Druga
po „Milaczku” odsłona historii poszukującej szczęścia
Milenki.
Trzeba
przyznać, że w drodze po radość, miłość, sukces rzadko co jest
w stanie nas przystopować. Gdy już poczujemy gorzki smak samotności
i postanowimy spróbować pożegnać ten stan, jesteśmy gotowi na
wiele. Jeśli gorąco wierzymy, że miłość można spotkać już za
tym najbliższym rogiem, nawet niepowodzenia nie są w stanie odwieść
nas od poszukiwań. Z taką właśnie postawą stykamy się w zarówno
„Milaczku” jak i „Pannach roztropnych”.
Plany
ślubne Milenki rozwiewają się gdy na jaw wychodzi, że jej poglądy
zupełnie nie pokrywają się z tymi, które snuje narzeczony. Po
kolejnym niepowodzeniu, bohaterka jeszcze częściej niż dotychczas
zaczyna zauważać pewnego sąsiada, któremu trudno jest ukryć
zainteresowanie jej osobą. Tymczasem mieszkanie Staszka, męża
Zofii Kruk wynajmuje Aleksandra Pieczka (TA Pieczka!) nie
podejrzewając, że taki krok naprawdę wiele zmieni w jej życiu.
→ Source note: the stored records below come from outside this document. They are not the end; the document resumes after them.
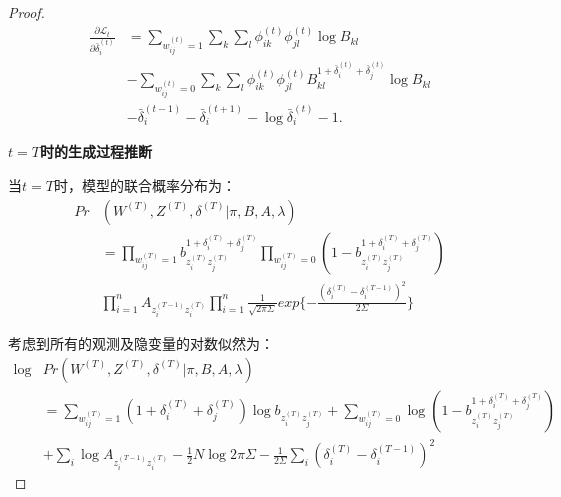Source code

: \begin{proof}
	\begin{align}
		\frac{\partial \mathscr{L}_t}{\partial \bar{\delta}_i^{(t)}} & =\sum_{w_{ij}^{(t)}=1} \sum_k \sum_l \phi_{ik}^{(t)}\phi_{jl}^{(t)} \log B_{kl}  \nonumber\\
		& -\sum_{w_{ij}^{(t)}=0} \sum_k \sum_l \phi_{ik}^{(t)}\phi_{jl}^{(t)}  B_{kl}^{1+\bar{\delta}_i^{(t)}+\bar{\delta}_j^{(t)}} \log B_{kl} \nonumber\\
		& -\bar{\delta}_i^{(t-1)} - \bar{\delta}_i^{(t+1)} - \log \bar{\delta}_i^{(t)} - 1.
		\label{appendix:eq:deltat}
	\end{align}
	
	
	
	
	
	
	\textbf{$t=T$时的生成过程推断}
	
	当$t =T$时，模型的联合概率分布为：
	\begin{equation}
		\begin{split}
			Pr&(W^{(T)},Z^{(T)},\delta^{(T)}|\pi,B,A,\lambda)  \\
			&= \prod_{w_{ij}^{(T)}=1} b_{z_i^{(T)} z_j^{(T)}}^{1+\delta_i^{(T)}+\delta_j^{(T)}}  \prod_{w_{ij}^{(T)}=0} (1-b_{z_i^{(T)} z_j^{(T)}}^{1+\delta_i^{(T)}+\delta_j^{(T)}}) \\
			& \prod_{i=1}^{n} A_{z_i^{(T-1)} z_i^{(T)}}  \prod_{i=1}^{n} \frac{1}{\sqrt{2\pi \Sigma}} exp\{-\frac{(\delta_i^{(T)}-\delta_i^{(T-1)})^2}{2\Sigma}\}
		\end{split}
	\end{equation}
	
	考虑到所有的观测及隐变量的对数似然为：
	\begin{equation}
		\begin{split}
			\log & Pr(W^{(T)},Z^{(T)},\delta^{(T)}|\pi,B,A,\lambda) \\
			&=\sum_{w_{ij}^{(T)}=1} (1+\delta_i^{(T)}+\delta_j^{(T)}) \log b_{z_i^{(T)} z_j^{(T)}} +\sum_{w_{ij}^{(T)}=0} \log (1-b_{z_i^{(T)} z_j^{(T)}}^{1+\delta_i^{(T)}+\delta_j^{(T)}})\\
			& +\sum_{i} \log A_{z_i^{(T-1)} z_i^{(T)}}  -\frac{1}{2}N \log 2 \pi \Sigma -\frac{1}{2\Sigma} \sum_{i} (\delta_i^{(T)}-\delta_i^{(T-1)})^2
		\end{split}
	\end{equation}
	

\end{proof}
Z
kolei wspomniana przed momentem ciotka Milenki nie zaprzestaje jasno
wyrażać poglądów na temat bliższych i dalszych osób ze swojego
otoczenia.
Przyznajcie,
że z taką charakterną mieszanką nie sposób się nudzić.
Tom
drugi serii „Dobre myśli” wypadł odrobinkę gorzej, niż jego
poprzednik. Już nie miałam uczucia płynięcia przez fabułę,
jednak w lekturze jest wiele momentów, kiedy uśmiech mimowolnie
wychodzi na usta a w sercu pojawia się przyjemne ciepło. To
sympatyczna historia, która umili jeden bądź dwa wieczory. Po
odłożeniu na półkę niniejszą pozycję, czytelnik ma ochotę na
kontynuację. Minusem drugiej części jest to, że Zofia Kruk
odsunęła się trochę w cień. Szkoda, gdyż to najbardziej
wyrazista postać tej serii. Nie sposób jej nie lubić. Mam
nadzieję, że w kolejnych dwóch tomach spotykamy ją ponownie.
Tę
serię warto czytać w kolejności. Kilka lat temu pochłonęłam
„Szczęście pachnące wanilią” czyli część trzecią. Teraz
czuję potrzebę odświeżenia sobie jej treści. Myślę, że teraz
nabierze innego wymiaru.
A ja chyba kiedyś znów powrócę do tej serii. Dawno temu czytałam. Lubię takie powieści, które pozwalają oderwać się od codzienności.